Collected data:

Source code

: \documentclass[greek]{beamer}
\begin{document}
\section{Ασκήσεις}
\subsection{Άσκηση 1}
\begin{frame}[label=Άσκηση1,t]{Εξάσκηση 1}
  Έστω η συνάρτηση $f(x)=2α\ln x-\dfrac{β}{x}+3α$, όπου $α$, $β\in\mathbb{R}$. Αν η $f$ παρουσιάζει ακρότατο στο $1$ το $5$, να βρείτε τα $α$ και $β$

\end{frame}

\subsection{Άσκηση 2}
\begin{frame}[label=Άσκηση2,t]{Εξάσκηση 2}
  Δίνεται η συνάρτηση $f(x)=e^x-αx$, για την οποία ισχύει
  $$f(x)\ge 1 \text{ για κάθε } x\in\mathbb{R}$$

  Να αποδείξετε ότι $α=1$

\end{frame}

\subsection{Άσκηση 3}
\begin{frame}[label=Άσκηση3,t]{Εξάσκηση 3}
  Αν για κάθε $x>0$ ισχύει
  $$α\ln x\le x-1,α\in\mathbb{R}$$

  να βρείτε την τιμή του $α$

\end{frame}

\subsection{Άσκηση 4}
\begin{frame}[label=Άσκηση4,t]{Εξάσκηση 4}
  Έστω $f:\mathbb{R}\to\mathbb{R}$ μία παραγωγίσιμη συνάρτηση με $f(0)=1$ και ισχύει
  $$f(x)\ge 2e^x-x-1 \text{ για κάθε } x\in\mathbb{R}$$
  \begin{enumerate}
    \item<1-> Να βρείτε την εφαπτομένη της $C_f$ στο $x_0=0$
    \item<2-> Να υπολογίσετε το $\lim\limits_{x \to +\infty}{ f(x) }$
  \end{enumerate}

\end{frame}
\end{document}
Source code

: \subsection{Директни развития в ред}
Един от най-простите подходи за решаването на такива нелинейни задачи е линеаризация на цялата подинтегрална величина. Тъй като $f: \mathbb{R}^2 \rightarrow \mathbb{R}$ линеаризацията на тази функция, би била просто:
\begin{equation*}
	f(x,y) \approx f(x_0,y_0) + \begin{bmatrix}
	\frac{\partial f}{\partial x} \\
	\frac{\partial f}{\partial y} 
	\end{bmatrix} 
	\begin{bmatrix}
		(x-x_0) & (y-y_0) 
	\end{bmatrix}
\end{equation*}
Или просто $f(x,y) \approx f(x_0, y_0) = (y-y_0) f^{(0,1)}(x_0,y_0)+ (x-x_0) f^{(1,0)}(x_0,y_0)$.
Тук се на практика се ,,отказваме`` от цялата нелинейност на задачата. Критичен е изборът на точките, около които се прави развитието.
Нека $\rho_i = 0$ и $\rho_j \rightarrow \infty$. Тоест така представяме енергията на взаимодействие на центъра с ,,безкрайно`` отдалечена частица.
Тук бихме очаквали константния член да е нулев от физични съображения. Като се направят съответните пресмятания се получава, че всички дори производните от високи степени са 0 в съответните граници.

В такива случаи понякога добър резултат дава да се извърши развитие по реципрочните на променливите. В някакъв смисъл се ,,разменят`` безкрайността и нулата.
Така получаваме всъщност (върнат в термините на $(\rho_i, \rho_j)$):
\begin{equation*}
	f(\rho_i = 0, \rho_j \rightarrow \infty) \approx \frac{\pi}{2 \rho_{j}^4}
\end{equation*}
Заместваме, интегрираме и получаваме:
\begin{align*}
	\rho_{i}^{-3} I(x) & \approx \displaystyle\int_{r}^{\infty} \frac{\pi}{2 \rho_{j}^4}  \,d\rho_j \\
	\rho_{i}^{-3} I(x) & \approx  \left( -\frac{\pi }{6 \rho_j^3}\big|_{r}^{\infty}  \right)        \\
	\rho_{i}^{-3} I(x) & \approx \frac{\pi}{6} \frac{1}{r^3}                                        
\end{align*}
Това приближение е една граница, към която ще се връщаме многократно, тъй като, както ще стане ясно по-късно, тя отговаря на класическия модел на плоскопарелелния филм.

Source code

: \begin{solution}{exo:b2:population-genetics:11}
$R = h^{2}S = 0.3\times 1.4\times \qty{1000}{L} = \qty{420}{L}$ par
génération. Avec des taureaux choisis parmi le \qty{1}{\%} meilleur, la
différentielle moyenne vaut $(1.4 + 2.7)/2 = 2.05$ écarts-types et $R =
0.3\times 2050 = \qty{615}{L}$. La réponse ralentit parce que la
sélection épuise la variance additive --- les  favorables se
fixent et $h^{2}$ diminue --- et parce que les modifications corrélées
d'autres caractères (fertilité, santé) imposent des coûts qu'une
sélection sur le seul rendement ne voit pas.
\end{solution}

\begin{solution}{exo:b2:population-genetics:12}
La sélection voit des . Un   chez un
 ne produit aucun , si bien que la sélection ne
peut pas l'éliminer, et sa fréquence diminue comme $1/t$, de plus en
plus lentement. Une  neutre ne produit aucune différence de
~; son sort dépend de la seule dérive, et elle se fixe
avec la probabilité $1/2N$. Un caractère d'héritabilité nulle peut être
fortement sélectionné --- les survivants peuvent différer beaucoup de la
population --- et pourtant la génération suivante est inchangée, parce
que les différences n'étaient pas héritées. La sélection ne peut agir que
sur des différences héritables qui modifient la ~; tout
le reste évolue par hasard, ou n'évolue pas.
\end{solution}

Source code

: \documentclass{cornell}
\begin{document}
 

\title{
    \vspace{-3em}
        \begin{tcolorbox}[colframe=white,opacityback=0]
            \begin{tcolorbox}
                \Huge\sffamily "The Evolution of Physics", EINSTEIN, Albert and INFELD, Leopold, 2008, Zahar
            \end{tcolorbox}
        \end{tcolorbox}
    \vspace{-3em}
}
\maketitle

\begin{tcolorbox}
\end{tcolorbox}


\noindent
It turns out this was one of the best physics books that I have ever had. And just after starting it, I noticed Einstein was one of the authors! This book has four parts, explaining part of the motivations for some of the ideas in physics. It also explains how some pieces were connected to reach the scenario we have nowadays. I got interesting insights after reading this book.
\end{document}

* YOUR OBJECTIVE *
Using the data above, tally each line in which "συνάρτηση" appears and give the number with no other words.

* EXPECTED ANSWER *
3